No worries! If you do decide to go that way, these are the guides that got it working for me:

Wine: forum.literatureandlatte.com/t/…/5

Bottles: joe8bit.com/blog/running-scrivener-on-linux

Scrivener/Scapple for Windows Activation under Wine

Excellent. Thank you. Worked for me on Manjaro with the appropriate pacman commands.

Literature & Latte Forums
A standalone utility for decoding QR codes that will work on a desktop. All I want is to be able to put a picture of the code in and get whatever text it was concealing in a little text box where I can read it, and C&P it if it’s useful to do so. If something like this exists, I’ve never been able to find it, although there are seemingly dozens of programs for generating QR codes.
Ya know I tried for years to make QR codes a thing. Now they’re a thing but everyone uses them wrong and it drives me absolutely nuts.
What qualifies as “using them wrong”?
Anytime they’re not printed. If it’s not printed, use a link. It makes no sense. I cannot scan a QR code on my phone with my phone.

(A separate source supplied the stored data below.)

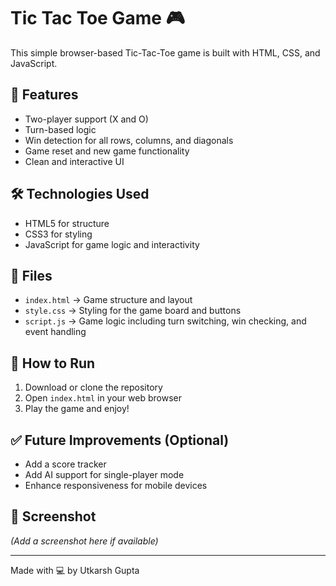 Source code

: # Tic Tac Toe Game 🎮

This simple browser-based Tic-Tac-Toe game is built with HTML, CSS, and JavaScript.

## 🧩 Features
- Two-player support (X and O)
- Turn-based logic
- Win detection for all rows, columns, and diagonals
- Game reset and new game functionality
- Clean and interactive UI

## 🛠️ Technologies Used
- HTML5 for structure
- CSS3 for styling
- JavaScript for game logic and interactivity

## 📂 Files
- `index.html` → Game structure and layout
- `style.css` → Styling for the game board and buttons
- `script.js` → Game logic including turn switching, win checking, and event handling

## 🚀 How to Run
1. Download or clone the repository
2. Open `index.html` in your web browser
3. Play the game and enjoy!

## ✅ Future Improvements (Optional)
- Add a score tracker
- Add AI support for single-player mode
- Enhance responsiveness for mobile devices

## 📸 Screenshot
*(Add a screenshot here if available)*

---

Made with 💻 by Utkarsh Gupta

I understand why it doesn’t exist because it’s pretty niche and a shitload of work, but I wish there was a a really good dedicated 2D animation software similar to Moho Pro or Toon Boom Harmony on Linux. That’s one of the only reasons I’m still keeping Windows around.

Also as a side note, don’t trust Toon Boom. I bought a perpetual license from them that was super expensive, and then they switched to a subscription model and turned off my perpetual license.

I wish there was a graphical or CLI option to add a Linux drive to etc/fstab.

This is kind of what partition managers do, no?

And CLI-wise, you can just open it in nano… Or where you talking about something interactive?

I use KDE and it keeps asking me for a password to mount one of my partitions. I tried to edit it using nano but couldn’t find any documentation about how etc/fstab even works so I was hoping for a way to do it with the CLI.

Nano is the way to do it in CLI.

Should be:

sudo nano /etc/fstab

Should bring your fstab file up right in the terminal. Make the edits and then hit Ctrl+x to exit and save. Reboot to see if it worked.

Problem is that I don’t know the format and I couldn’t find any documentation on the matter.

You can’t exactly type “man nano /etc/fstab” into the console.

Man fstab will work though I think

A universal uninstaller.

Now that Ubuntu has apt, snap, \~/bin, flatpak, appimages, etc, when I want to disable, update, or, uninstall an app, I can’t quickly figure out where it is or how to do that. So a program that starts with ‘which appname’ or something more clever to find it, which also told you what type of installation method it was and then let you remove it with the next action.

For example I had Desktop Docker installed which was garbage, and I didn’t remember how I had installed it. In that case you couldn’t use ‘which’ because that’s not the name of the executable, so you’d have to design something smarter that could search .desktop files or whatever.

Good luck with your project!

The GNOME & KDE Platform have a software store with an “uninstall” button?

What platform are you using with Ubuntu?

That works for things that are installed via the app store, but I install things from other sources as well.

I don’t know what you mean by platforms, but if the software I want is not in the app store, I usually go to their website and see how the developers recommend installing it.

Sometimes I download an appimage. Sometimes I download a .deb. Sometimes the developer wants me to wget directly into sudo (yuck) sometimes I have to clone a github repo, rarely these days do I have to download a source tarball and make compile, but maybe I get some old software that works that way.

Sometimes it is confusing because the software I installed (e.g. Steam) has the preferred way from the website different from the version in the app store (Steam-launcher or whatever). The problem is I don’t remember which method I used to install what.

In my imagination, I open the universal uninstaller, and start typing the app. As I type it shows suggestions. If I select it, it tells me how I installed it (downloaded a deb from their website, etc.,) then the next click takes me to the correct uninstall method.

Pretty sure you can just delete appimages

I wish Stonesense was better and more stable. Im just glad it is still maintained though.